Thoughts from Hill Country Naturalist

Bees and Butterflies and Blooms in Winter?
by Jim Stanley

Readers: This column was originally run several years ago. I am running a revised
version now, even though it is not yet even the beginning of winter, to alert everyone to
be on the lookout for activity on warm days, even in the winter.

Just outside our window we planted an Elbow Bush 10 or 12 years ago. The Elbow
Bush (Forestiera pubescens), is also called Spring Herald because it blooms before just
about anything else. One winter it was blooming on January 30. This winter it didn’t
begin to show blooms until Valentine’s Day.
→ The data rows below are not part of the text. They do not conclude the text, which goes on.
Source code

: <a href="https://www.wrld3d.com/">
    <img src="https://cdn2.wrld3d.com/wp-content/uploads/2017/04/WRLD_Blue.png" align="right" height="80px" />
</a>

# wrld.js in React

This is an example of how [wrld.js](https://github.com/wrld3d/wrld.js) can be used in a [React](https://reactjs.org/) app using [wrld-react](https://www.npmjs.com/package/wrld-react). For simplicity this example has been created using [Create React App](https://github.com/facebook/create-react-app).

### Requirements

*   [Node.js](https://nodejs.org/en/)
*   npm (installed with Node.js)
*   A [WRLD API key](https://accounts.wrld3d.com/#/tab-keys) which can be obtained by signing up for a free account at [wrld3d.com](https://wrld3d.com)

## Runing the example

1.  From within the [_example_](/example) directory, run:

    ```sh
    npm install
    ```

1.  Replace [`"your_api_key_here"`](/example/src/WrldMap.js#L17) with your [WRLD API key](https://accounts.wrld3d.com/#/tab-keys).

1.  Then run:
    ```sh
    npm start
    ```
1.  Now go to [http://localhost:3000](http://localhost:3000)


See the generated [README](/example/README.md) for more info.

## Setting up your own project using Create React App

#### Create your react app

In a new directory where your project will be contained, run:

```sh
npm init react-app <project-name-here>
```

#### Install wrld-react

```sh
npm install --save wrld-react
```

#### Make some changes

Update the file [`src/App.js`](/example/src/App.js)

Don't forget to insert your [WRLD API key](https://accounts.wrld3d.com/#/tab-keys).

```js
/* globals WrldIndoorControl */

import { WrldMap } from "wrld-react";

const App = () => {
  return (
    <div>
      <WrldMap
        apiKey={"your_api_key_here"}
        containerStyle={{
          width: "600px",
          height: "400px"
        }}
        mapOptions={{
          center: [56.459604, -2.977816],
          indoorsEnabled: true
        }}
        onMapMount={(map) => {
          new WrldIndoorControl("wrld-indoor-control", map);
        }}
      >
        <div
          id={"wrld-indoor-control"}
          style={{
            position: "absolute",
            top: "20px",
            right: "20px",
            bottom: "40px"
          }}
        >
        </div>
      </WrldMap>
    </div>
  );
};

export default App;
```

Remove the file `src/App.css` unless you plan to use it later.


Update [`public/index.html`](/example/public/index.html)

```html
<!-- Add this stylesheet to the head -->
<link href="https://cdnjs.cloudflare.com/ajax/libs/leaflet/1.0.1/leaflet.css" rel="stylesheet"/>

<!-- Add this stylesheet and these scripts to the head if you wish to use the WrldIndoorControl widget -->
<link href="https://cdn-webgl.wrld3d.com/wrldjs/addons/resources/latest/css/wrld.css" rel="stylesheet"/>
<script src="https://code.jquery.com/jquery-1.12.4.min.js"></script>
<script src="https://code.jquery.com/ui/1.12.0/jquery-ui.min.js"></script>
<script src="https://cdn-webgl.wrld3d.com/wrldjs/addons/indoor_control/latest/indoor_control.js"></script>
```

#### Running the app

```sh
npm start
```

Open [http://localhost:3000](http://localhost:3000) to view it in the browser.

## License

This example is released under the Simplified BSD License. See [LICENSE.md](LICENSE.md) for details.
The blooms on the Elbow Bush are not really showy, no real petals, just little clusters of
tiny yellowish knobs on 2-3 mm stalks. Otherwise, these shrubs are not very noteworthy
except that the leaves and branches are strikingly opposite and the longer stems have
an arching shape that sometimes reaches back toward the ground.

But, it turns out that if you are an overwintering insect, you probably think the spring
herald is about the greatest thing around. Most insects spend the winter either as an
egg or pupa or other similar dormant state and then emerge as a larva or adult in the
spring. But some insects overwinter as adults and use several mechanisms to survive
freezing conditions.

Well, this Valentine’s Day was a warm bright, sunny, calm day and the Elbow Bush was
crowded with insects! In terms of numbers, most of the insects I observed were bees. I
am not good enough at identifying bees to know for sure, but to me they all looked like
regular European honeybees. Honeybees survive the winter in their hives/colonies by
living off the honey they have stored and using that energy to survive cold weather.
But bees were not the only insects I saw on the bush. There were at least two species
of butterflies that I saw on the bush in just a short span of time. There was an American
snout and a checkered-skipper feeding on the nectar while I was watching, and I later
saw a red admiral fly by. Although I haven’t seen any sulfur butterflies on the Elbow
Bush, I would not have been surprised to see them as they are frequently around on
warm winter days.

Exactly how tiny little insects like these can survive long spells of cold weather without
food is a mystery to me, even though I have read about how their body chemistry keeps
them from freezing.

But an equally interesting mystery is how do these insects find the elbow bush when it
starts to bloom? The obvious answer, and I think the scientifically correct one, is that
they find it by scent.

But let’s think about what has to happen for that to work. First the individual blooms
must produce a chemical compound (or maybe several) that the insect can detect. The
individual blooms of the elbow bush are about the size of this capital “O” in this
sentence, and the chemical cannot be more than a tiny fraction of that size. Granted,
there are thousands of blooms on the bush. Now the olfactory sensors of the insects
are truly microscopic. So we are talking about a truly microscopic sensory organ
detecting really miniscule amounts of a compound in the air and tracing it to its source.
If the breeze is not too strong and is blowing in a constant direction, then there should
be a trail of scent downwind of the bush. If the insect gets a whiff of it, it can fly back
and forth across the trail to stronger amounts of the scent to find the bush, just like a
bloodhound tracks the scent of a person. But if the wind is strong or gusting, it may be
really hard to find the source of the scent.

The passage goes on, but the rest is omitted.